Our perspective on microbial diversity has improved enormously over the past few decades. In large part this has been due to molecular phylogenetic studies that objectively relate organisms. Phylogenetic trees based on gene sequences are maps with which to articulate the elusive concept of biodiversity. Thus, comparative analyses of small-subunit rRNA (16S or 18S rRNA) and other gene sequences show that life falls into three primary domains,
Bacteria,
Eucarya, and
Archaea (
51,
52). Based on rRNA trees, the main extent of Earth’s biodiversity is microbial. Our knowledge of the extent and character of microbial diversity has been limited, however, by reliance on the study of cultivated microorganisms. It is estimated that >99% of microorganisms observable in nature typically are not cultivated by using standard techniques (
1).
Recombinant DNA and molecular phylogenetic methods have recently provided means for identifying the types of organisms that occur in microbial communities without the need for cultivation (see references
1,
20, and
35 for reviews). Results from application of these methods to a number of diverse environments confirm that our view of microbial diversity was limited and point to a wealth of novel and environmentally important diversity yet to be studied (
34). It is the aim of this review to collate, compare, and incorporate the results of the environmental sequence-based studies into the context of known bacterial diversity. We discuss the sequence data at the taxonomic level of the phylogenetic division because divisions constitute first-order clades for describing the breadth of bacterial diversity.
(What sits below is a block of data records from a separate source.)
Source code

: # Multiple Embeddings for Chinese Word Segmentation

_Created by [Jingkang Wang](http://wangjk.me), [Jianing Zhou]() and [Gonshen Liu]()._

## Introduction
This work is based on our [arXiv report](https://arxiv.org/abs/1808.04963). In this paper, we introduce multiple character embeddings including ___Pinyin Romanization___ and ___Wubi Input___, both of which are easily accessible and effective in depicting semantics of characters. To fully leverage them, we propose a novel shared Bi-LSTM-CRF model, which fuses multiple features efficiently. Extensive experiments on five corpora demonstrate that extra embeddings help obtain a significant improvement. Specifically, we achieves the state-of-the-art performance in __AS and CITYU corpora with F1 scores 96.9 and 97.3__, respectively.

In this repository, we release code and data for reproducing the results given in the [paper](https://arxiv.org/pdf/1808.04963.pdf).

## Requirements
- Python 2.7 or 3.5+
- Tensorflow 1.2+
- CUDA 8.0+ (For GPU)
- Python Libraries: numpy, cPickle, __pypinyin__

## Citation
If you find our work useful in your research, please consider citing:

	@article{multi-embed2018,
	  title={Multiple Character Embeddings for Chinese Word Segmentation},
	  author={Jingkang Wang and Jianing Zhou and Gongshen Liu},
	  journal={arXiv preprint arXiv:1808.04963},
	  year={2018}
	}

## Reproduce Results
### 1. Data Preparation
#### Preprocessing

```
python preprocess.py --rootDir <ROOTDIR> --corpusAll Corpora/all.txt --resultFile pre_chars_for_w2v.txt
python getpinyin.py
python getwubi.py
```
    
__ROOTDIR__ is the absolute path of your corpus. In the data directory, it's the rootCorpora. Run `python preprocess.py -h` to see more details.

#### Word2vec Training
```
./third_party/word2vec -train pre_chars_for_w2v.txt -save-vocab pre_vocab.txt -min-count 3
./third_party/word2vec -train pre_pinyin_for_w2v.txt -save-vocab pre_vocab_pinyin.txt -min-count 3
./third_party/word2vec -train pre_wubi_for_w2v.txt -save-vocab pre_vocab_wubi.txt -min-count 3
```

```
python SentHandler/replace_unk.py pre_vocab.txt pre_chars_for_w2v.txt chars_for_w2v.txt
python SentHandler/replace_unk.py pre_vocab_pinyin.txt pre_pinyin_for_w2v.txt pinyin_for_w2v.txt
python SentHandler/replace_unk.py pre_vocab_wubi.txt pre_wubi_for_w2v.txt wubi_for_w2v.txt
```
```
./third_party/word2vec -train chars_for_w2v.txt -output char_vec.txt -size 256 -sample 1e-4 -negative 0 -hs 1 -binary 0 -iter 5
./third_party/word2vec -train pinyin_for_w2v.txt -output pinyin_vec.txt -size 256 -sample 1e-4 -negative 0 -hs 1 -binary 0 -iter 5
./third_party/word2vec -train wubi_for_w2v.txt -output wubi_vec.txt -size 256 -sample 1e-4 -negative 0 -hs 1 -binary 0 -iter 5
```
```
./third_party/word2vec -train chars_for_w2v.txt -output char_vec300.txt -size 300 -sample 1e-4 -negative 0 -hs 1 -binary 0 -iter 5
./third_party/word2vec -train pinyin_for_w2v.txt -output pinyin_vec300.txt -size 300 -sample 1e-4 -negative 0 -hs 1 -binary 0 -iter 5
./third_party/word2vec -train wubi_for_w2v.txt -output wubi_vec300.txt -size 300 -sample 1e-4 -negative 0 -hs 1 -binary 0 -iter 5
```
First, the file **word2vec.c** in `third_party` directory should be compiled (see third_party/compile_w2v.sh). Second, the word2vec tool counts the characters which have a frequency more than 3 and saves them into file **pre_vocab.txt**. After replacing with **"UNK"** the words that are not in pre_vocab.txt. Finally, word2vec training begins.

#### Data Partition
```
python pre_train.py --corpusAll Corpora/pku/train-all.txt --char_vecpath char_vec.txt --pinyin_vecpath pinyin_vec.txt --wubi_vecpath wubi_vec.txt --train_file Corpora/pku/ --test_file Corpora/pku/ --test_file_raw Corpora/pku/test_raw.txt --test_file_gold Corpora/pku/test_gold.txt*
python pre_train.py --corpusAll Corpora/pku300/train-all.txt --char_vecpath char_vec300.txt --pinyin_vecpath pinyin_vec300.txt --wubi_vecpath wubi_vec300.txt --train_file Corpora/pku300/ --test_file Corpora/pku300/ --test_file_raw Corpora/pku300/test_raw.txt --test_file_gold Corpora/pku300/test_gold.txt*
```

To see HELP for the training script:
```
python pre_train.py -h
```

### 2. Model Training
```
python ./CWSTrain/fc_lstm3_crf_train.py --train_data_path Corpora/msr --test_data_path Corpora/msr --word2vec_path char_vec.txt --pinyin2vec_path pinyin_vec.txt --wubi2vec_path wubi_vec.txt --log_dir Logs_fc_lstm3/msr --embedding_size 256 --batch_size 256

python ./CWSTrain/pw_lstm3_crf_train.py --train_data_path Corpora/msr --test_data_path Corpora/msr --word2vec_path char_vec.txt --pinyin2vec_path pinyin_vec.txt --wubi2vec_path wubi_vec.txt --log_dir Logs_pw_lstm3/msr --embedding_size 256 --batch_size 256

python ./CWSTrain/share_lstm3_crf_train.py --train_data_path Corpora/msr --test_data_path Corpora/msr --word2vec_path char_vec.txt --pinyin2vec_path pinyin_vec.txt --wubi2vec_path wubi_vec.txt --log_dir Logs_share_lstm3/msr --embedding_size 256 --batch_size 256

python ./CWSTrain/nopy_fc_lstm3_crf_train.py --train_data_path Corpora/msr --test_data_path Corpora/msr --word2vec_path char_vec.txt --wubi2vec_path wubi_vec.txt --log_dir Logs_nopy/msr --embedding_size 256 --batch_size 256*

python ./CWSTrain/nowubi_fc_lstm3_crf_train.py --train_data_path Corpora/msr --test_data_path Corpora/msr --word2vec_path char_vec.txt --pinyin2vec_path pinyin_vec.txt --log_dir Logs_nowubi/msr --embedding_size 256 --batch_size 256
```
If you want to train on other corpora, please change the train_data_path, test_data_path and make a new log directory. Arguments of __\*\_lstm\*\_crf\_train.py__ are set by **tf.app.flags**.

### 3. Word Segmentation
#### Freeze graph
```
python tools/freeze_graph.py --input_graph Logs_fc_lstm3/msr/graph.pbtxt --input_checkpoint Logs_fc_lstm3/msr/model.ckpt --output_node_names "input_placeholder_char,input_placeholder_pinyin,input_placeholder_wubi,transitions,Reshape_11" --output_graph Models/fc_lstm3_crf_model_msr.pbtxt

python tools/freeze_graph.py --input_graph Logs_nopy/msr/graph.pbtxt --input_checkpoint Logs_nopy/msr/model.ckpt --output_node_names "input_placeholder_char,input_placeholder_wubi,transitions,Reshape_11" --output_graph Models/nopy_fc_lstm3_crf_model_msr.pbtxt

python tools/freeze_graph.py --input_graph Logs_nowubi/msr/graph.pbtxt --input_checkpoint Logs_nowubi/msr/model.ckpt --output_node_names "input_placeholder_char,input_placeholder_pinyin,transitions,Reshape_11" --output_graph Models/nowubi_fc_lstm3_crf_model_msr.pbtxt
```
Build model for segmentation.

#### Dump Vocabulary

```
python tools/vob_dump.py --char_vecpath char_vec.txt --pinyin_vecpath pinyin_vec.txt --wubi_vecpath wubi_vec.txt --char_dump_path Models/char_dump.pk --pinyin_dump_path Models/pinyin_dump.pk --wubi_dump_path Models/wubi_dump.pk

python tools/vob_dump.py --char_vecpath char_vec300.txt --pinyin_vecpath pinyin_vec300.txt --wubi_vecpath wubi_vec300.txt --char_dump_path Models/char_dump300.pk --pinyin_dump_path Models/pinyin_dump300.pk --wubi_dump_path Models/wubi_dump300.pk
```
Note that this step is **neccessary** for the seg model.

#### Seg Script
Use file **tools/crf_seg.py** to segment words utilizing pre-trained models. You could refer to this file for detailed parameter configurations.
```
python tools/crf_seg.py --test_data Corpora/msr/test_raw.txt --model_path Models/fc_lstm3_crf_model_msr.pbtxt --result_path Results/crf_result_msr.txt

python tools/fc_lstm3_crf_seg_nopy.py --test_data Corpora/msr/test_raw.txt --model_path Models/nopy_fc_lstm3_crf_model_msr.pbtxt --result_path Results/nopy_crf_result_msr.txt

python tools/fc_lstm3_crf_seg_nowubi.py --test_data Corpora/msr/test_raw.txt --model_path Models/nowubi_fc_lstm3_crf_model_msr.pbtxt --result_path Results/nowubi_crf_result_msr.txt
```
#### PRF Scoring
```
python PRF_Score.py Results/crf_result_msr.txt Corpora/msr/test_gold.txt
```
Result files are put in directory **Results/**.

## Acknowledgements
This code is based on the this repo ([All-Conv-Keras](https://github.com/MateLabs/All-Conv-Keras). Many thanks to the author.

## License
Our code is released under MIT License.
Although we have yet to determine even the outlines of the bacterial tree, common threads are beginning to emerge that revise our current views of bacterial diversity and distribution in the environment.
PHYLOGENETIC DIVERSITY IN THE BACTERIAL DOMAIN
In 1987, Woese described the bacterial domain as comprised of about 12 natural relatedness groups, based mainly on analyses of familiar cultivated organisms such as cyanobacteria, spirochetes, and gram-positive bacteria (all of which, based on rRNA sequence divergence, display greater evolutionary depth than plants, animals, and fungi) (
51). These relatedness groups have variously been called “kingdoms,” “phyla,” and “divisions”; we use the latter term. For the purposes of this review we define a bacterial division purely on phylogenetic grounds as a lineage consisting of two or more 16S rRNA sequences that are reproducibly monophyletic and unaffiliated with all other division-level relatedness groups that constitute the bacterial domain. We judge reproducibility by the use of multiple tree-building algorithms, bootstrap analysis, and varying the composition and size of data sets used for phylogenetic analyses. The typical interdivisional rRNA sequence difference is 20 to 25%. For comparison, the 16S rRNAs of
Escherichia coli and
Pseudomonas aeruginosa, both representatives of the γ group of
Proteobacteria, differ overall by about 15%; the 16S rRNAs of
E. coli and
Bacillus subtilis (“low-G+C gram-positive bacterial” division) differ by about 23%.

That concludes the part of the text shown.